European festival promoters engaged in a heated debate about increasing ticket prices during a panel discussion at the recent ILMC.

Festival Forum: Mud Baths & Outdoor Pursuits saw Holger Jan Schmidt (Go Group/Yourope) moderate a discussion between Melvin Benn (Festival Republic, UK), Mikolaj Ziółkowski (Alter Art, PL), Nika Brunet Milunovic (MetalDays, SI) and Maiju Talvisto (Flow Festival, FI).

With all agreeing that the supply of artists, customers and infrastructure is stable for the 2023 festival season, the panel’s sticking point was how to keep tickets reasonably priced.

“There is almost always a moment in every economy when you feel you are being ripped off”

Apart from one Festival Republic event, the organisers on the panel said that they had increased prices for all of their festivals.

“We are reaching a red line,” warned Ziółkowski, who promotes Open’er, Orange Warsaw, Kraków Live in Poland. “There is almost always a moment in every economy when you feel you are being ripped off.”

“Generally, prices are higher and people are not earning more money. So probably in summer 2023, people won’t be able to buy two or three festival tickets, they’ll only be able to go to one. We have to be so clever to be more interesting and more flavorful than other cultural offerings,” he concluded.
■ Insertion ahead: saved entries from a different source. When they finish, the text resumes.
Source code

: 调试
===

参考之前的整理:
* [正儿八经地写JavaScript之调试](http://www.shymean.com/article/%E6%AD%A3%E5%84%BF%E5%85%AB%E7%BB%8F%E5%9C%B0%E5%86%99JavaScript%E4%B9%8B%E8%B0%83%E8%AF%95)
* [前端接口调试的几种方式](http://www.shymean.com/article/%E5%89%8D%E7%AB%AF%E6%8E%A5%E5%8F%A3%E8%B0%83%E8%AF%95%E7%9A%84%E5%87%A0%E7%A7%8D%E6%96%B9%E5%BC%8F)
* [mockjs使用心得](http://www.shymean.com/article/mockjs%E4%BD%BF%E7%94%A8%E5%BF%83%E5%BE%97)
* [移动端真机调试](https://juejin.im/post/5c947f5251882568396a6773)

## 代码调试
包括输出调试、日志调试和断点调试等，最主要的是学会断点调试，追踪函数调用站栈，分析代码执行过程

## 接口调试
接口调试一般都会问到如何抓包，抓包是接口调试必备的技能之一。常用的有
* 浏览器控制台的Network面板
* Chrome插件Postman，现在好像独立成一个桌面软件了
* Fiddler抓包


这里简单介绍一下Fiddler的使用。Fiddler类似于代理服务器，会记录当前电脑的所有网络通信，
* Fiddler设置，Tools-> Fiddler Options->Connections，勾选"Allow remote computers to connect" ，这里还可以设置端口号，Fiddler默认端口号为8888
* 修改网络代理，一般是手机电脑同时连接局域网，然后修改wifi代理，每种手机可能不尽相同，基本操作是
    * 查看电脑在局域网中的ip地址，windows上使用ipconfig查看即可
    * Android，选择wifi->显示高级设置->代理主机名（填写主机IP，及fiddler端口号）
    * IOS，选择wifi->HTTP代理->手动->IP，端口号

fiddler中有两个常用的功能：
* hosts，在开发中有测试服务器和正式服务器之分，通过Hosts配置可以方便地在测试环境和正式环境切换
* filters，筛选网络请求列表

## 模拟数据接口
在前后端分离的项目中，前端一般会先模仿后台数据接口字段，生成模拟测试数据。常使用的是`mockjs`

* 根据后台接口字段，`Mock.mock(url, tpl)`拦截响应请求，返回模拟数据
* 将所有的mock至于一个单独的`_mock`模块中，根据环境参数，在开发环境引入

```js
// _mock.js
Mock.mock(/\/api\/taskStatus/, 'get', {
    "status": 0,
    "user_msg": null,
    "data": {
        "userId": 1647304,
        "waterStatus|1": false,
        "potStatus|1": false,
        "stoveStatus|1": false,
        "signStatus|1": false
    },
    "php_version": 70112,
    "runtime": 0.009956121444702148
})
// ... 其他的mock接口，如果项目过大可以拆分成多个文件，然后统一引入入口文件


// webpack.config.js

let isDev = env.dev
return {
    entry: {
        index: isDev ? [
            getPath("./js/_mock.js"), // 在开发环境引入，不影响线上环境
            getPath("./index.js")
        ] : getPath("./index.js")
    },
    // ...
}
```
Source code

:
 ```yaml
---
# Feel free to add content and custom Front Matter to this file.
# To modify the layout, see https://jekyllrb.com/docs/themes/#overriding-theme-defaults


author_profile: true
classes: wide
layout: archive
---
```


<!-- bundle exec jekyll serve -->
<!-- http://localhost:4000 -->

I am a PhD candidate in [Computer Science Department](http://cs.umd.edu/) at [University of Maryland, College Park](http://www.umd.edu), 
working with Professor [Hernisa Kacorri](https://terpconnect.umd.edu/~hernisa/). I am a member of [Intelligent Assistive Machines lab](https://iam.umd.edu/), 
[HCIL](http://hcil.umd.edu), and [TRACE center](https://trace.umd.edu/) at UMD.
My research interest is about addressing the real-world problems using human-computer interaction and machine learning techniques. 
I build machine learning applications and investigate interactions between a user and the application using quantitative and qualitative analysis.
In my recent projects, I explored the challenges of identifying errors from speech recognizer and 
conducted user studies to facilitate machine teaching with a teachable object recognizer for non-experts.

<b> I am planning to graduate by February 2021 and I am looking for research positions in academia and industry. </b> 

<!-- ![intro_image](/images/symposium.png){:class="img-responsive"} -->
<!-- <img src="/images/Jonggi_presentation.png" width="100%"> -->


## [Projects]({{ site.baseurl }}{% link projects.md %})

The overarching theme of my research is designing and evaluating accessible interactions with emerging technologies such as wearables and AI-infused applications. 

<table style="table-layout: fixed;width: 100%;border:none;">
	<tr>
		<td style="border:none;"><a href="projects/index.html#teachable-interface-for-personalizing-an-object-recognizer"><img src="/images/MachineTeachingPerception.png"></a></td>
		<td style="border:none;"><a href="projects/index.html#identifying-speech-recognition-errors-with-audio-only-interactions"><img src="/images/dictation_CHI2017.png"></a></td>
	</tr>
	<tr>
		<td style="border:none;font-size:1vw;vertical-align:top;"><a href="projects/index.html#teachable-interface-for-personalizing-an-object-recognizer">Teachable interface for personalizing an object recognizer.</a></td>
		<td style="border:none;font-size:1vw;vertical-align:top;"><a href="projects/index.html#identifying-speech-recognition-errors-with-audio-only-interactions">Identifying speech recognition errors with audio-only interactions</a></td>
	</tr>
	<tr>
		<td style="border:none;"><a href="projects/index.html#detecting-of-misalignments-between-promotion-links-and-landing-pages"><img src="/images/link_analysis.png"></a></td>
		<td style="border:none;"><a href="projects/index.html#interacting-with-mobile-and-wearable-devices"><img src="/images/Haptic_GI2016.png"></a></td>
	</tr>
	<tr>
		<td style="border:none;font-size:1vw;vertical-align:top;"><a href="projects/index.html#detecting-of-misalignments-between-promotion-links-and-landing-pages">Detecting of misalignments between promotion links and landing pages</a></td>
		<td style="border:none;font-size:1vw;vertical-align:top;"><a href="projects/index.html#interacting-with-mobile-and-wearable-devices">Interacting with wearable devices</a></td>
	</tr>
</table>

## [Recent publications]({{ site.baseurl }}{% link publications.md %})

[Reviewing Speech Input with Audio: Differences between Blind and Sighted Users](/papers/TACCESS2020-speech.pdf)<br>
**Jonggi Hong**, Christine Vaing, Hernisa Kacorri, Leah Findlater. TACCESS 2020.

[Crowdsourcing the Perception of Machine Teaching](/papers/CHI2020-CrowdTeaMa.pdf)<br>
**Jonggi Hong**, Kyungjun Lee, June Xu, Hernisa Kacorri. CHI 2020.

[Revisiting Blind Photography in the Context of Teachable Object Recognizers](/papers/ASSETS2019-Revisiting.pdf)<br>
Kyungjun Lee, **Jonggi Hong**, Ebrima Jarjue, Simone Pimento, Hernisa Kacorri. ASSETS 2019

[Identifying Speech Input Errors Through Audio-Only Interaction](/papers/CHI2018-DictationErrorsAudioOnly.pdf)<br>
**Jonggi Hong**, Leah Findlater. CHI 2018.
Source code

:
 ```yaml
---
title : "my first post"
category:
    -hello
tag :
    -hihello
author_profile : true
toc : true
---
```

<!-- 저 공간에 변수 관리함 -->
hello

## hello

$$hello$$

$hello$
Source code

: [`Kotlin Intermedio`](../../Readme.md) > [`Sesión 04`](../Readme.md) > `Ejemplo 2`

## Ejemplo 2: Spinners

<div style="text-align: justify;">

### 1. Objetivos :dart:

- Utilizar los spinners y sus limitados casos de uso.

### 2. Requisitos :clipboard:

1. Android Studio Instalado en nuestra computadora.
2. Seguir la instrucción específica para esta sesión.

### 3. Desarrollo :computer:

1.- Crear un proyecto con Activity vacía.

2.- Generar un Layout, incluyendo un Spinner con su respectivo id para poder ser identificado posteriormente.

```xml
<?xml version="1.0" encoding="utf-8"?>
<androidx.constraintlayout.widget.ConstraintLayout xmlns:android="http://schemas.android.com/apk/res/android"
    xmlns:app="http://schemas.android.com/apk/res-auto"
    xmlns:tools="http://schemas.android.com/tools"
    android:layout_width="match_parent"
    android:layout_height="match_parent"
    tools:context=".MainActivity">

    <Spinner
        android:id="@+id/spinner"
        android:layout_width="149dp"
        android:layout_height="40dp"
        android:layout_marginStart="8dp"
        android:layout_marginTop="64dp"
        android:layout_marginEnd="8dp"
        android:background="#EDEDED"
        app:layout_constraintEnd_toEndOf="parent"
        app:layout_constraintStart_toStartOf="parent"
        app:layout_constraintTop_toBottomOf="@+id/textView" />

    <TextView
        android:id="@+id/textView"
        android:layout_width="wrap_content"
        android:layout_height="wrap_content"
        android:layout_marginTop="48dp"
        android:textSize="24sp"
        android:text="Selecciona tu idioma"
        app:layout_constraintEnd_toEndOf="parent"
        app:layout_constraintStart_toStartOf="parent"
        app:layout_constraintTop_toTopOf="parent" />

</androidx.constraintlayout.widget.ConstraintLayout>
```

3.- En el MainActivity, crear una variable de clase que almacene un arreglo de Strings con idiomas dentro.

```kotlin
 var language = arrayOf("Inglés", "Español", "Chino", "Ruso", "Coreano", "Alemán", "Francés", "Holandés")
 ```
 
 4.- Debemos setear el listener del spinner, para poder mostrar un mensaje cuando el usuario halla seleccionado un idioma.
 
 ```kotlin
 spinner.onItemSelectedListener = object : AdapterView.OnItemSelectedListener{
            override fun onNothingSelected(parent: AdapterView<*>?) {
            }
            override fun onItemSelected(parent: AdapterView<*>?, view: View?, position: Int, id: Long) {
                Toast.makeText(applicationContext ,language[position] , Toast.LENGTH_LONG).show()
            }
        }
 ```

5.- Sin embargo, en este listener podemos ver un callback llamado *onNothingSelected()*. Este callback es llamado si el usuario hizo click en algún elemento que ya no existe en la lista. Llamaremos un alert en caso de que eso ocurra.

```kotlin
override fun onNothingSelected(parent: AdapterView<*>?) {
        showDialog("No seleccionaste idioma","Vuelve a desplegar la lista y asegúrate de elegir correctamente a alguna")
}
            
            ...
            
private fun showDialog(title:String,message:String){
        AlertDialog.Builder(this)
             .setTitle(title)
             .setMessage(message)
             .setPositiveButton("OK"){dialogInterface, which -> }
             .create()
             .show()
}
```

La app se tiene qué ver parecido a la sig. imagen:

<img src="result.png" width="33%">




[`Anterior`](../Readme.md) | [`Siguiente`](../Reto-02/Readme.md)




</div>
Benn, who promotes Reading, Leeds, Latitude, Wireless and Download among other festivals, argued: “We don’t know where that red line is. We want to keep the ticket prices down but we have to compete and pay artists what they want. At a point, the public either says we’ll buy the ticket or we won’t buy it. That’s the risk; that’s the business we’re in.”

“The dilemma is: what is too expensive?… it’s relative”

Both Ziółkowski and Schmidt aired concerns high ticket prices may render festivals financially inaccessible for a large chunk of the audience.

“It’s important that we are trying to keep prices for festivals and headline shows reasonable because music should not be for rich people. Music should be for all people,” said Ziółkowski.

Schmidt echoed his point: “I would also argue that if we raise the ticket price [too much], we will exclude people who can’t afford the ticket so they will not be able to come to the festival.”

MetalDays’ Milunovic added: “The dilemma is: what is too expensive? It depends on what you get for the money that you pay for the ticket. It’s relative.”

“There’s no such thing as cuddly capitalism. Entertainment costs”

Benn commented that maintaining a top tier line up for festivals such as Reading and Leeds was crucial to their ongoing success, adding that prices would inevitably rise given the ongoing hikes in costs that all organisers are facing.  “We have to do what the market demands,” he said. “If ticket prices go up and people don’t come, we’ve lost out – so we have to try and balance it.”

Flow Festival’s Talvisto agreed that it’s a balancing act to keep costs down but pointed out that “there aren’t that many pieces in the puzzle where we can increase the revenue”.